Os media, aquelas multifacetadas agências noticiosas que dizem viver em função do interesse público, persistem em não querer perceber que o público não é uma massa acéfala e abstracta de pessoas a quem se pode impingir tudo.
É-me permitido falar assim, generica e afirmativamente, porque em determinados momentos, mesmo os mais conceituados orgãos de comunicação, parecem não se incomodar muito em copiar os pasquins mais ordinários que por aí pululam. Nem precisamos de dar muitas voltas aos miolos para descobrir o argumento-chave que está por detrás destes descarrilamentos editoriais: é o mercado.
O público "gosta" de trampa, dá-se-lhe trampa, porque a trampa além do mais, vende. Dito assim, ou quase assim, este argumento apenas reforça a confusão do público mais criterioso sobre a credibilidade a dar ao jornalismo na abordagem que faz a assuntos sérios, como a justiça e a actividade política, por exemplo. Por que terá então o leitor, ou espectador de TV, de valorizar o jornalismo dito de referência se o próprio se abastarda quando lhe convém? Desculpem-me se mal comparo, mas é da necessidade de ganhar dinheiro fácil que nasce a motivação primeira, que explica o fenómeno da prostituição e da pornografia. Ou não é? Estão a ver a proximidade argumentativa entre as diferentes "profissões"?
Quando se gastam rios de tinta, dias seguidos, a especular sobre os 94 milhões de euros oferecidos pelo passe do Ronaldo e das suas promiscuas performances sexuais com uma americana podre de rica mas fútil como um dejecto, sem daí extrair conclusões mais altruístas do que a inevitabilidade do mercado, está-se a dar palha ao público. Quando se abrem telejornais a comparar os décibeis de uma tenista portuguesa aos produzidos pelo motor de um Ferrari, está-se a relevar o acessório [hábito tipicamente bacoco-lisboeta] para disfarçar o essencial, que é a qualidade versus/vitórias, da atleta, perturbando eventualmente a sua evolução natural, dada a sua juventude. Quando se dramatiza a morte de Michael Jackson - apesar das suas qualidades artísticas -, promovendo-lhe a imagem ao nível da canonização, está-se a desprezar a vida de algumas crianças de quem [segundo fontes juridicamente fiáveis], consta ter abusado em práticas sexuais pedófilas.

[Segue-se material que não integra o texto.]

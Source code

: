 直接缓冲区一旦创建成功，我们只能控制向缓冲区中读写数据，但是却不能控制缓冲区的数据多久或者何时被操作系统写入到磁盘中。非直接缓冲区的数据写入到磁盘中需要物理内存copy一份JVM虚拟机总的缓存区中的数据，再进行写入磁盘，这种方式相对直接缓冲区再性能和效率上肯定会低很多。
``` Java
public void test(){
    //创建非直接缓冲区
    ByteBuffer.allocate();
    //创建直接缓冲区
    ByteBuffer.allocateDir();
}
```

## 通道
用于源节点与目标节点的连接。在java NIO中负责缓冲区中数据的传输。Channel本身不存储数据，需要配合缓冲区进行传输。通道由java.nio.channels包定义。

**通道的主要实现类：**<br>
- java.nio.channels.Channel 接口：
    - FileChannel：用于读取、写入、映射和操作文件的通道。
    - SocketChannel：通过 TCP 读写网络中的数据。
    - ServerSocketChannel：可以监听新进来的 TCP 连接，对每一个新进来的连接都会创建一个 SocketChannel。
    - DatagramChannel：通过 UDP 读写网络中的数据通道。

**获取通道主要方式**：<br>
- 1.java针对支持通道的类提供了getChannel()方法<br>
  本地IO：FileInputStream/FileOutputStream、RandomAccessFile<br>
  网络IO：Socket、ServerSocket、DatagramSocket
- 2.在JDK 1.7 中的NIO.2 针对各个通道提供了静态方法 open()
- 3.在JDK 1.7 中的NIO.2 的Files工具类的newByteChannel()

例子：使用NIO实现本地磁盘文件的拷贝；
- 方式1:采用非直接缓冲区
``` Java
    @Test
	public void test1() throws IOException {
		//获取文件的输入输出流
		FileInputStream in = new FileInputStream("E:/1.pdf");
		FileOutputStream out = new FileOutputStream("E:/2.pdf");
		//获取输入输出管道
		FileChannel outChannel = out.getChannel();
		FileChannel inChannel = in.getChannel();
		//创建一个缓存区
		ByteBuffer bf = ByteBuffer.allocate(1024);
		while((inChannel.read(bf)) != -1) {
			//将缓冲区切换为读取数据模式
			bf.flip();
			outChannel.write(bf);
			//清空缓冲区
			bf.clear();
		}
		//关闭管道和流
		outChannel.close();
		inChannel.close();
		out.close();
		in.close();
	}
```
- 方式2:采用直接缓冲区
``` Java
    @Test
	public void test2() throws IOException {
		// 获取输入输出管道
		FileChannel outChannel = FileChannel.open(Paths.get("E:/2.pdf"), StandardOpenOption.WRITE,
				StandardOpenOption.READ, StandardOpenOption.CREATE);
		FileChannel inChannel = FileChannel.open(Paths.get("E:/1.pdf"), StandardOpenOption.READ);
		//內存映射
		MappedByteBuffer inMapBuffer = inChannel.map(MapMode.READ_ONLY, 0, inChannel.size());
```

Respeitar a morte de alguém com este estigma, é aceitável, mas sacrilizá-lo é uma tremenda injustiça. E hoje, todos os jornais sem excepção, fizeram gala em provar que o crime compensa desde que o criminoso seja colunável e... garanta vendas.
Nota RoP:
Sobre M. Jackson muito se escreveu cá e lá fora, a conotá-lo com práticas pedófilas. Se foi absolvido, com ou sem justiça, não há garantias, mas a imprensa mundial, já o tinha condenado. Agora, coloca-o num santuário!